Senior Staff Writer
Ultra Petroleum Corp., Houston, relies upon two vastly different asset bases for its future growth: core long-life natural gas reserves in the Green River basin of southwestern Wyoming and oil production in the shallow waters of Bohai Bay off China.
Michael D. Watford, Ultra's chairman, president, and CEO, said the company entered China through an affordable opportunity to buy a stake in an international oil project having upside to pair with Ultra's sizeable US gas properties.
Ultra obtained the Bohai Bay assets through the acquisition of Pendaries Petroleum Ltd., Houston (OGJ Online, Dec. 1, 2000). Meanwhile, the company has made gas production strides during the last 4 years in Wyoming, where it owns more than 188,000 gross acres.
"We started the year with a 40 bcfe production target, a significant increase over the almost 29 bcfe from last year," Watford said. "In the first quarter, we bumped it up to 42 bcfe, and in the second quarter we bumped it to 44 bcfe. We are clearly on target. The company's production target for 2005 is 65 bcfe.

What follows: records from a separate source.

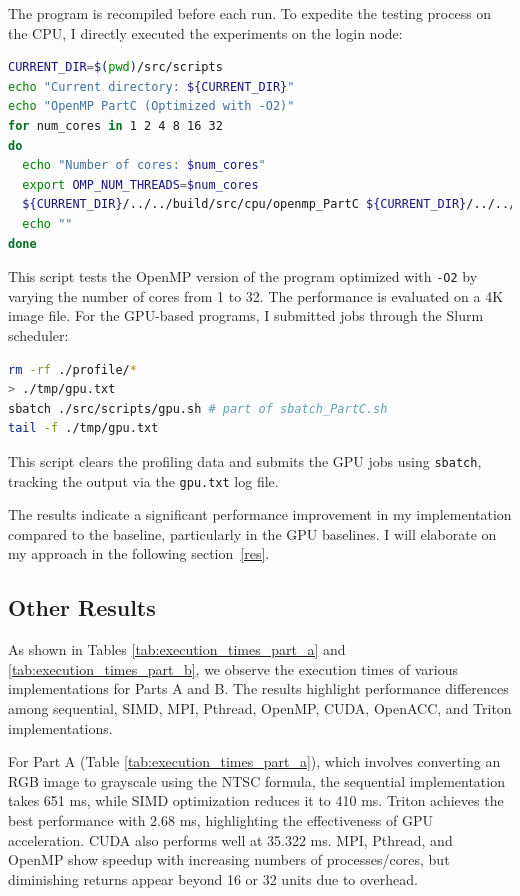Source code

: \documentclass[12pt,a4paper]{report}
\begin{document}
The program is recompiled before each run. To expedite the testing process on the CPU, I directly executed the experiments on the login node:

\begin{lstlisting}[language=bash]
CURRENT_DIR=$(pwd)/src/scripts
echo "Current directory: ${CURRENT_DIR}"
echo "OpenMP PartC (Optimized with -O2)"
for num_cores in 1 2 4 8 16 32
do
  echo "Number of cores: $num_cores"
  export OMP_NUM_THREADS=$num_cores
  ${CURRENT_DIR}/../../build/src/cpu/openmp_PartC ${CURRENT_DIR}/../../images/4K-RGB.jpg ${CURRENT_DIR}/../../images/4K-Bilateral.jpg $num_cores
  echo ""
done
\end{lstlisting}

This script tests the OpenMP version of the program optimized with \texttt{-O2} by varying the number of cores from 1 to 32. The performance is evaluated on a 4K image file.
For the GPU-based programs, I submitted jobs through the Slurm scheduler:

\begin{lstlisting}[language=bash]
rm -rf ./profile/*
> ./tmp/gpu.txt
sbatch ./src/scripts/gpu.sh # part of sbatch_PartC.sh
tail -f ./tmp/gpu.txt
\end{lstlisting}

This script clears the profiling data and submits the GPU jobs using \texttt{sbatch}, tracking the output via the \texttt{gpu.txt} log file. 


The results indicate a significant performance improvement in my implementation compared to the baseline, particularly in the GPU baselines. I will elaborate on my approach in the following section~\ref{res}.

\subsection{Other Results}

As shown in Tables \ref{tab:execution_times_part_a} and \ref{tab:execution_times_part_b}, we observe the execution times of various implementations for Parts A and B. The results highlight performance differences among sequential, SIMD, MPI, Pthread, OpenMP, CUDA, OpenACC, and Triton implementations.

For Part A (Table \ref{tab:execution_times_part_a}), which involves converting an RGB image to grayscale using the NTSC formula, the sequential implementation takes 651 ms, while SIMD optimization reduces it to 410 ms. Triton achieves the best performance with 2.68 ms, highlighting the effectiveness of GPU acceleration. CUDA also performs well at 35.322 ms. MPI, Pthread, and OpenMP show speedup with increasing numbers of processes/cores, but diminishing returns appear beyond 16 or 32 units due to overhead.
\end{document}
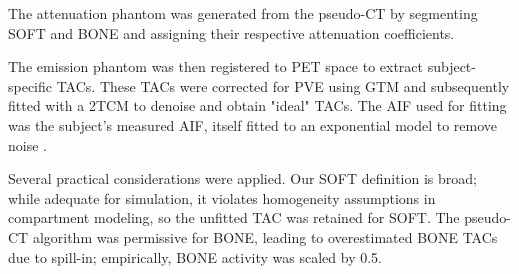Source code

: The attenuation phantom was generated from the pseudo-CT by segmenting SOFT and BONE and assigning their respective attenuation coefficients.

The emission phantom was then registered to PET space to extract subject-specific TACs.
These TACs were corrected for PVE using GTM and subsequently fitted with a 2TCM to denoise and obtain "ideal" TACs.
The AIF used for fitting was the subject’s measured AIF, itself fitted to an exponential model to remove noise \cite{feng1993models}.

Several practical considerations were applied.
Our SOFT definition is broad; while adequate for simulation, it violates homogeneity assumptions in compartment modeling, so the unfitted TAC was retained for SOFT.
The pseudo-CT algorithm was permissive for BONE, leading to overestimated BONE TACs due to spill-in; empirically, BONE activity was scaled by 0.5.

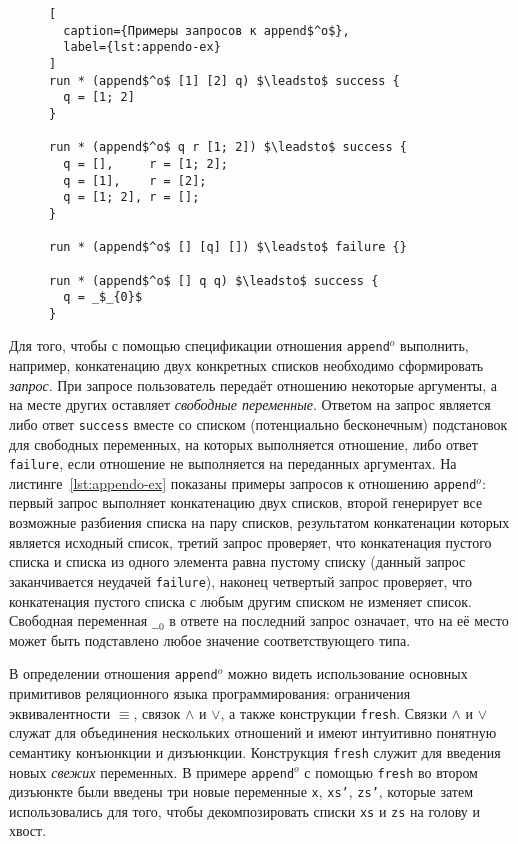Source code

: \begin{figure}[hbt]
\begin{minipage}{\linewidth}
\begin{lstlisting}[
  caption={Примеры запросов к append$^o$},
  label={lst:appendo-ex}
]
run * (append$^o$ [1] [2] q) $\leadsto$ success {
  q = [1; 2]
}

run * (append$^o$ q r [1; 2]) $\leadsto$ success {
  q = [],     r = [1; 2];
  q = [1],    r = [2];
  q = [1; 2], r = [];
}

run * (append$^o$ [] [q] []) $\leadsto$ failure {}

run * (append$^o$ [] q q) $\leadsto$ success {
  q = _$_{0}$
}
\end{lstlisting}
\end{minipage}
\end{figure}

Для того, чтобы с помощью спецификации отношения \texttt{append$^o$}
выполнить, например, конкатенацию двух конкретных списков необходимо сформировать \emph{запрос}.
При запросе пользователь передаёт отношению некоторые аргументы, 
а на месте других оставляет \emph{свободные переменные}.
Ответом на запрос является либо ответ \texttt{success}
вместе со списком (потенциально бесконечным) 
подстановок для свободных переменных, на которых выполняется отношение,
либо ответ \texttt{failure}, если отношение не выполняется на переданных аргументах.
На листинге~\ref{lst:appendo-ex} показаны примеры запросов к отношению \texttt{append$^o$}:
первый запрос выполняет конкатенацию двух списков, 
второй генерирует все возможные разбиения списка на пару списков,
результатом конкатенации которых является исходный список, 
третий запрос проверяет, что конкатенация пустого списка и списка 
из одного элемента равна пустому списку 
(данный запрос заканчивается неудачей \texttt{failure}),
наконец четвертый запрос проверяет, что конкатенация пустого списка 
с любым другим списком не изменяет список.
Свободная переменная \texttt{\_$_{0}$} в ответе на последний запрос означает, 
что на её место может быть подставлено любое значение соответствующего типа.

В определении отношения \texttt{append$^o$} можно видеть использование 
основных примитивов реляционного языка программирования:
ограничения эквивалентности $\equiv$, связок $\wedge$ и $\vee$,
а также конструкции \texttt{fresh}.
Связки $\wedge$ и $\vee$ служат для объединения нескольких 
отношений и имеют интуитивно понятную семантику конъюнкции и дизъюнкции.
Конструкция \texttt{fresh} служит для введения новых \emph{свежих} переменных.
В примере \texttt{append$^o$} с помощью \texttt{fresh} во втором дизъюнкте 
были введены три новые переменные \texttt{x}, \texttt{xs'}, \texttt{zs'}, 
которые затем использовались для того, чтобы декомпозировать 
списки \texttt{xs} и \texttt{zs} на голову и хвост.

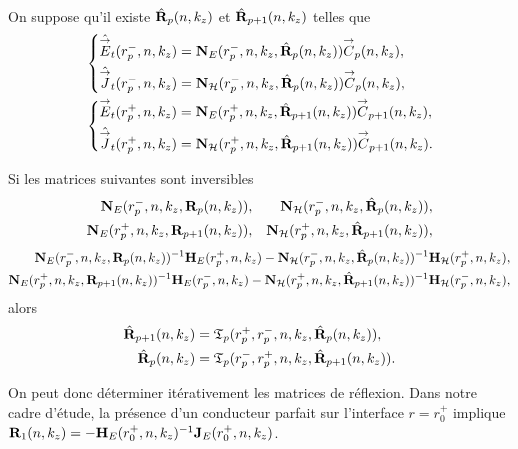     \begin{prop}%
      \label{prop:cylindre:synthese:reflexion}{}~

      On suppose qu'il existe \(\hat{\mathbf{R}}_{p}(n,k_z)\) et \(\hat{\mathbf{R}}_{p+1}(n,k_z)\) telles que 
      \begin{align*}
      &\left\lbrace\begin{aligned}
        \hat{{\overset{\rightarrow}{E}}}_t(r_{p}^-,n,k_z) &= \mathbf{N}_{E}(r_p^-,n,k_z,\hat{\mathbf{R}}_{p}(n,k_z)){\overset{\rightarrow}{C}}_{p}(n,k_z),
        \\
        \hat{{\overset{\rightarrow}{J}}}_t(r_{p}^-,n,k_z) &= \mathbf{N}_{\mathcal{H}}(r_p^-,n,k_z,\hat{\mathbf{R}}_{p}(n,k_z)){\overset{\rightarrow}{C}}_{p}(n,k_z),
        \end{aligned}
      \right.
      \\
      &\left\lbrace\begin{aligned}
        {\overset{\rightarrow}{E}}_t(r_{p}^+,n,k_z) &= \mathbf{N}_{E}(r_p^+,n,k_z,\hat{\mathbf{R}}_{p+1}(n,k_z)){\overset{\rightarrow}{C}}_{p+1}(n,k_z),
        \\
        \hat{{\overset{\rightarrow}{J}}}_t(r_{p}^+,n,k_z) &= \mathbf{N}_{\mathcal{H}}(r_p^+,n,k_z,\hat{\mathbf{R}}_{p+1}(n,k_z)){\overset{\rightarrow}{C}}_{p+1}(n,k_z).
        \end{aligned}
      \right.      
      \end{align*}

      Si les matrices suivantes sont inversibles
      \begin{align*}
        \mathbf{N}_{E}(r_p^-,n,k_z,\mathbf{R}_{p}(n,k_z)), && \mathbf{N}_{\mathcal{H}}(r_p^-,n,k_z,\hat{\mathbf{R}}_{p}(n,k_z)),
        \\
        \mathbf{N}_{E}(r_p^+,n,k_z,\mathbf{R}_{p+1}(n,k_z)), && \mathbf{N}_{\mathcal{H}}(r_p^+,n,k_z,\hat{\mathbf{R}}_{p+1}(n,k_z)),
      \end{align*}
      \begin{align*}
        \mathbf{N}_{E}(r_p^-,n,k_z,\mathbf{R}_{p}(n,k_z))^{-1}\mathbf{H}_{E}(r_p^+,n,k_z) - \mathbf{N}_{\mathcal{H}}(r_p^-,n,k_z,\hat{\mathbf{R}}_{p}(n,k_z))^{-1}\mathbf{H}_{\mathcal{H}}(r_p^+,n,k_z),
        \\
        \mathbf{N}_{E}(r_p^+,n,k_z,\mathbf{R}_{p+1}(n,k_z))^{-1}\mathbf{H}_{E}(r_p^-,n,k_z) - \mathbf{N}_{\mathcal{H}}(r_p^+,n,k_z,\hat{\mathbf{R}}_{p+1}(n,k_z))^{-1}\mathbf{H}_{\mathcal{H}}(r_p^-,n,k_z),
      \end{align*}
      alors
      \begin{align*}
        \hat{\mathbf{R}}_{p+1}(n,k_z) &= \mathfrak{T}_p(r_p^+,r_p^-,n,k_z,\hat{\mathbf{R}}_{p}(n,k_z)),
        \\
        \hat{\mathbf{R}}_{p}(n,k_z) &= \mathfrak{T}_p(r_p^-,r_p^+,n,k_z,\hat{\mathbf{R}}_{p+1}(n,k_z)).
      \end{align*}
    \end{prop}

    On peut donc déterminer itérativement les matrices de réflexion. Dans notre cadre d'étude, la présence d'un conducteur parfait sur l'interface \(r=r_0^+\) implique \(\mathbf{R}_{1}(n,k_z) = -\mathbf{H}_E(r_0^+,n,k_z)^{-1}\mathbf{J}_E(r_0^+,n,k_z)\).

The China asset provided Ultra diversity in commodity and geography, Watford said. The company's wholly owned subsidiary, Sino-American Energy Corp., commenced oil sales in September.
"Production from our first two fields started in mid-July and is currently 30,000 b/d of oil of which Ultra is entitled to about 10%. Field productivity continues to exceed expectations," Watford said of Bohai Bay.
Kerr-McGee Corp., Oklahoma City, is the operator, and CNOOC Ltd. is a partner. Ultra has interests in two large blocks that together cover 677,000 acres in shallow waters.
"When we acquired the properties, there were two discovered fields in 2001," Watford said. "We have nine discovered fields now. Two are on production, and we probably will have another 1-2 fields come on production each year during the next 4 years."
He called the exploration potential on the Chinese blocks "tremendous." His previous international experience was as CEO of Nuevo Energy Co., Houston, which had interests in West Africa.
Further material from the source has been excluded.